Snap Elections - Australia

Australia

  • Australian federal election, 1983: This was a rare example of a snap election backfiring on the prime minister who called it. On the morning of 3 February, Prime Minister Malcolm Fraser had gone to the Governor-General to seek a double dissolution. He expected he would be facing Opposition Leader Bill Hayden (the parliamentary leader of the Australian Labor Party) in the campaign. But unbeknownst to Fraser, Labor had changed leadership from Hayden to the popular Bob Hawke earlier that same morning. Under Hawke, Labor went on to defeat the Fraser government at the election held a month later.
  • Australian federal election, 1984: This election was held 18 months ahead of time in order to bring the elections for the House of Representatives and Senate back into line. They had been thrown out of balance by the double dissolution of 1983. It was widely expected that the incumbent Hawke Labor government would be easily re-elected, but an exceptionally long 10-week campaign and a strong campaign performance by Liberal leader, Andrew Peacock, saw the government’s majority reduced (although this was disguised by the increase in the size of the House from 125 to 148).
  • Australian federal election, 1987: This double dissolution election was called 6 months early by Prime Minister Bob Hawke, to capitalise on the disunity in the conservative opposition (in John Howard's Liberal Party and Joh Bjelke-Petersen's "Joh for Canberra" campaign) and seek a mandate to implement the Australia Card. The election saw the Hawke government returned with an increased majority in the House of Representatives, and Labor's largest ever lower house seat count in an election but with no majority in the Senate. Thus, the Australia Card proposal was scrapped.

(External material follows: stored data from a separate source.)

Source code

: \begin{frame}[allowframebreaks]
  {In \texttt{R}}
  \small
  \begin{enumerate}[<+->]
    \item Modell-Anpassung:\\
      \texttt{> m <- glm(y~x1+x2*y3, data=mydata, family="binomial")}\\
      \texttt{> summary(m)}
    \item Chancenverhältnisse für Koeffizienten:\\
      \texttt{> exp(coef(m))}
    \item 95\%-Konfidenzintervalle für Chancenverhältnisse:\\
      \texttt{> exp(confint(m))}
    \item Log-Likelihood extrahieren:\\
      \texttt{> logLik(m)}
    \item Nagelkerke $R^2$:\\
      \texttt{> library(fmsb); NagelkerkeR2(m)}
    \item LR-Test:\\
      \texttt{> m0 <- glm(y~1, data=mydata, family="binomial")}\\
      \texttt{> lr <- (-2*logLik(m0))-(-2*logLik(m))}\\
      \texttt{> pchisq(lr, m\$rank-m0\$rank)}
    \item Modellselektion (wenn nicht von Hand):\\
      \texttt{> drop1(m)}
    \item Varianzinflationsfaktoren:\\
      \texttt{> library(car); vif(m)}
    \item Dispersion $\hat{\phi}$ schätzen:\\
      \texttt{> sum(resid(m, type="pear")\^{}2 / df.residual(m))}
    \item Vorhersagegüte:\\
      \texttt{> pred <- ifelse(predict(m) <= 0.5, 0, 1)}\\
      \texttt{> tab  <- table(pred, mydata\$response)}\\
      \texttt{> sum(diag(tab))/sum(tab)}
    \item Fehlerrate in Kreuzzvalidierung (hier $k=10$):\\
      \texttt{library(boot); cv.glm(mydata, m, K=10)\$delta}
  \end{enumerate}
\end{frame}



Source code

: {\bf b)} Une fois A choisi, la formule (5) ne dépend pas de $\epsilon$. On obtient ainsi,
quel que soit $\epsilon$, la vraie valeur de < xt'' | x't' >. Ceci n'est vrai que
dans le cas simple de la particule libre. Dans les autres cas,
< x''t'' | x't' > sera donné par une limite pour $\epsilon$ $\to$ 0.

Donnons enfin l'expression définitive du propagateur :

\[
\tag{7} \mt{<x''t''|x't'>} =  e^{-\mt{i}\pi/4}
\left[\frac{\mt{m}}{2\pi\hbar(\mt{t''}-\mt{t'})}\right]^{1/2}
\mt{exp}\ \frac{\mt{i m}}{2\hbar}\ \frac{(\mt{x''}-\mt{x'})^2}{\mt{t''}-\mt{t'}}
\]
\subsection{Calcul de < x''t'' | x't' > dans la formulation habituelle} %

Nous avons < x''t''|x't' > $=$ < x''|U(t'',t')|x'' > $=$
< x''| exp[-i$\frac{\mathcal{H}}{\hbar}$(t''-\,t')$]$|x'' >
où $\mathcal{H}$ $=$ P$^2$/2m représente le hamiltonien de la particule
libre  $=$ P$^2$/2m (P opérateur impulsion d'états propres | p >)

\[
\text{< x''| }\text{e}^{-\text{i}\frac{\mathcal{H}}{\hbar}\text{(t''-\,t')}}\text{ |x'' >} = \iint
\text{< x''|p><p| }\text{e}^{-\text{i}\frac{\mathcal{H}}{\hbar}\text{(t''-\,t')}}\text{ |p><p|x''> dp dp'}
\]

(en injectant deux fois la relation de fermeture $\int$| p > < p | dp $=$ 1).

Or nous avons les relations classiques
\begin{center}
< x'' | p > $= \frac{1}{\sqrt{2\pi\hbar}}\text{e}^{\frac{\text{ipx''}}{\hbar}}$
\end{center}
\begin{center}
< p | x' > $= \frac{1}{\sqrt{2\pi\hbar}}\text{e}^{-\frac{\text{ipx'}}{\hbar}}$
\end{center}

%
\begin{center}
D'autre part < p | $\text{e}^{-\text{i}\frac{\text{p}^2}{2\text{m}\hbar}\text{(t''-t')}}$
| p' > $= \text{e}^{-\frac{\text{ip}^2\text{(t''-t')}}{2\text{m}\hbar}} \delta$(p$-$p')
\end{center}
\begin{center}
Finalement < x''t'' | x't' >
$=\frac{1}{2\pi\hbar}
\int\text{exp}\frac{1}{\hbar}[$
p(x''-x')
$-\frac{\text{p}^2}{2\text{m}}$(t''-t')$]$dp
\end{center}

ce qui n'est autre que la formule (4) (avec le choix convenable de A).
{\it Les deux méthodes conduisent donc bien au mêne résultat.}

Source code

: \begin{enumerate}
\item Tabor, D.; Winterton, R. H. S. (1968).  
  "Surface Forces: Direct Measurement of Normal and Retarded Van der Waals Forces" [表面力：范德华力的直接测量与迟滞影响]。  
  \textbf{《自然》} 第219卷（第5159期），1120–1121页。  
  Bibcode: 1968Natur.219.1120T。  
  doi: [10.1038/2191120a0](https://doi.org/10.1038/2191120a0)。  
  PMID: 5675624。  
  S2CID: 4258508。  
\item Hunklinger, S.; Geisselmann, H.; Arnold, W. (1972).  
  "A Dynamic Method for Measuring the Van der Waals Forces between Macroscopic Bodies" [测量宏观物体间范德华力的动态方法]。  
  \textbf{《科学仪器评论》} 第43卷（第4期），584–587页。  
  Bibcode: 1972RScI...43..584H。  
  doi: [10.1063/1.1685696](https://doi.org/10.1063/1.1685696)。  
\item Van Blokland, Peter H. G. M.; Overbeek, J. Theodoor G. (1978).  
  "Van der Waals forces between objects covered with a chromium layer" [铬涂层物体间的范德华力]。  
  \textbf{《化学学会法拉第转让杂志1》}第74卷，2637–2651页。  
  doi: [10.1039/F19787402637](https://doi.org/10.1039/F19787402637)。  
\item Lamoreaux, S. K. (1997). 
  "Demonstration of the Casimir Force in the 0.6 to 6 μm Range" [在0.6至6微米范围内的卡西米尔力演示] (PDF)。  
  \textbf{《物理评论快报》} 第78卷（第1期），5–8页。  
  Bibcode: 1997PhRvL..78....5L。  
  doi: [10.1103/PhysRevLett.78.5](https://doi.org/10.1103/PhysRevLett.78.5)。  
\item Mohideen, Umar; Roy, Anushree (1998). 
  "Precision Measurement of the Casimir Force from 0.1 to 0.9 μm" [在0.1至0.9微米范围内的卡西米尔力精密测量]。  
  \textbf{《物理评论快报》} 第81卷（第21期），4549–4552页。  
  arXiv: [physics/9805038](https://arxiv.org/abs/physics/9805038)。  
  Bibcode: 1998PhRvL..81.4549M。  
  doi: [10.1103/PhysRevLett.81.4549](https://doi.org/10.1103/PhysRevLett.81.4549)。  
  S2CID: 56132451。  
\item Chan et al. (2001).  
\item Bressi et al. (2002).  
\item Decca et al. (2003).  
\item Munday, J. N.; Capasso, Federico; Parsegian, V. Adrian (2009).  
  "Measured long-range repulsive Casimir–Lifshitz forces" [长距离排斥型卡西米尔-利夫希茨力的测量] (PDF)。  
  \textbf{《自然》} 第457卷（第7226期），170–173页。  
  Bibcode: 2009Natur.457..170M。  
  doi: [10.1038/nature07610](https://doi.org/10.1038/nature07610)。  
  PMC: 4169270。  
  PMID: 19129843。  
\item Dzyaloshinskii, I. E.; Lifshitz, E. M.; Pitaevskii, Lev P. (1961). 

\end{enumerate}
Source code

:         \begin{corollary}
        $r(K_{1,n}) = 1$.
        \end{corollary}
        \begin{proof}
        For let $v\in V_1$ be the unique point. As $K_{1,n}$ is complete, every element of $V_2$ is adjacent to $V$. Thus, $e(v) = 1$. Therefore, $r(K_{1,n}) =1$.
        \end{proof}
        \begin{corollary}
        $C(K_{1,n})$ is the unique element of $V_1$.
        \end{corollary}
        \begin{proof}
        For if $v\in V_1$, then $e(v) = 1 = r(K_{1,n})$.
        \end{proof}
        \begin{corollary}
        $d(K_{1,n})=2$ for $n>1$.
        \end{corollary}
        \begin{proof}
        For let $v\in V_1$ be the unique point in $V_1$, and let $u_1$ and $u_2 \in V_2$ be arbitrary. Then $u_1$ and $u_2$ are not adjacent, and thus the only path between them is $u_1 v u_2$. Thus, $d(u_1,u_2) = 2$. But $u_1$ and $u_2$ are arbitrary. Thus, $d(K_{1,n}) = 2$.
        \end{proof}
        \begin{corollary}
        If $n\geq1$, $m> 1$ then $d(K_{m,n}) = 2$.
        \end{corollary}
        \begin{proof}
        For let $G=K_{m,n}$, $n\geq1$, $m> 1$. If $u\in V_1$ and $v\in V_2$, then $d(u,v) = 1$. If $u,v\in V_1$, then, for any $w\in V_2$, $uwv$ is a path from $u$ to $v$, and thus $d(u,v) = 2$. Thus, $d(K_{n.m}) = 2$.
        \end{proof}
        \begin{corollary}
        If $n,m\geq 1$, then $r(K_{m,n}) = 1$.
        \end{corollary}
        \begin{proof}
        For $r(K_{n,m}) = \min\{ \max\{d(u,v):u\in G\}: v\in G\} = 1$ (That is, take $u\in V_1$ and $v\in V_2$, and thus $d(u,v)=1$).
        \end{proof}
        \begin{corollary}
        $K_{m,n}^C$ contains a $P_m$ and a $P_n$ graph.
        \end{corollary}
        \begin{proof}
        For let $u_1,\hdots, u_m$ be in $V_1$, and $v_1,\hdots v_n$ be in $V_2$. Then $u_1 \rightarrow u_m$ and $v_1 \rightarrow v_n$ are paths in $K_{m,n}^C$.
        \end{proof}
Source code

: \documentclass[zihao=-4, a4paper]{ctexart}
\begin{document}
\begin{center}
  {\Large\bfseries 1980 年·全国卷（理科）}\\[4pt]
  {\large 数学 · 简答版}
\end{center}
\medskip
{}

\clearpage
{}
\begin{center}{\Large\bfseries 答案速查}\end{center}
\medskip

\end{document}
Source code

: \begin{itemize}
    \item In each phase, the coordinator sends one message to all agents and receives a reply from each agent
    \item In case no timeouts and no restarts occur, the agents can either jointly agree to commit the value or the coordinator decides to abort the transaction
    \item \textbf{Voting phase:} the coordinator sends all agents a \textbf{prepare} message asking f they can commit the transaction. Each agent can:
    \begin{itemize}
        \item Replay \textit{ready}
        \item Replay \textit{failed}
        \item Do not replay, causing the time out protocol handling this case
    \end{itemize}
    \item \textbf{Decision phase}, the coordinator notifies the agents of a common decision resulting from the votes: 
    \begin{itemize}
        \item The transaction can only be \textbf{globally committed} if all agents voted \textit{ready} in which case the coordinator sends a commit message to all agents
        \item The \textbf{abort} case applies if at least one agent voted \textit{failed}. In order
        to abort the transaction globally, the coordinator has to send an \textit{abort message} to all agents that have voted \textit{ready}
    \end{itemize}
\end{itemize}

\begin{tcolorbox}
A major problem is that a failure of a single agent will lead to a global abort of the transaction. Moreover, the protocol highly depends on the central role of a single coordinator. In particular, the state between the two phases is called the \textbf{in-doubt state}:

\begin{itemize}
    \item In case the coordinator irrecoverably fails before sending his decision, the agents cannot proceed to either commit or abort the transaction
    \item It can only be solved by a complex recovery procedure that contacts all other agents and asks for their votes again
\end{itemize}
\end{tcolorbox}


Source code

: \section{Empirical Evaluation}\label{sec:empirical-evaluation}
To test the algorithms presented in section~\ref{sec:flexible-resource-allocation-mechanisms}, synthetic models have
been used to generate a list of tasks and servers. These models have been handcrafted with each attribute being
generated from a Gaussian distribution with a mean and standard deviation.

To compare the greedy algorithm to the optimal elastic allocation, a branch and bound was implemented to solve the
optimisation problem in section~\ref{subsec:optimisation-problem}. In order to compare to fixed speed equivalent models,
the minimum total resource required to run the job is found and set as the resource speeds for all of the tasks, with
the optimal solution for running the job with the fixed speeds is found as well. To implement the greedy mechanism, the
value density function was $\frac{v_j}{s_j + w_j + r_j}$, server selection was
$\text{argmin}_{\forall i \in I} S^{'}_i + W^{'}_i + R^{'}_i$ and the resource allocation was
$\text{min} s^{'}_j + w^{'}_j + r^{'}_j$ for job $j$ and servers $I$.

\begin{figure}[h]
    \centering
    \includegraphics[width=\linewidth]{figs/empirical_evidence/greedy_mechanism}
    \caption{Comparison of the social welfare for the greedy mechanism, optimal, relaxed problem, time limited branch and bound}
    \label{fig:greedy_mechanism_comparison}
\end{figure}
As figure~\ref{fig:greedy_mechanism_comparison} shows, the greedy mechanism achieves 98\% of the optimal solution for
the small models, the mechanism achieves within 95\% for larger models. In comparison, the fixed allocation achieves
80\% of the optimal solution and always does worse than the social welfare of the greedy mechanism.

  • Australian federal election, 1998: Prime Minister John Howard called an early election just 2 1/2 years into his 3 year term, seeking a new mandate on the issue of implementing a Goods and Services Tax. Despite a massive swing to Kim Beazley's Labor Party and the Coalition winning a minority of the two-party-preferred vote, the Howard Government was returned for a second term, albeit with a reduced majority.
  • Australian federal election, 2010: Prime Minister Julia Gillard called an election just 3 weeks after the ousting of her predecessor Kevin Rudd, and resulted in Australia's first hung parliament since 1940. Gillard negotiated with independent and Green MPs to form a minority government.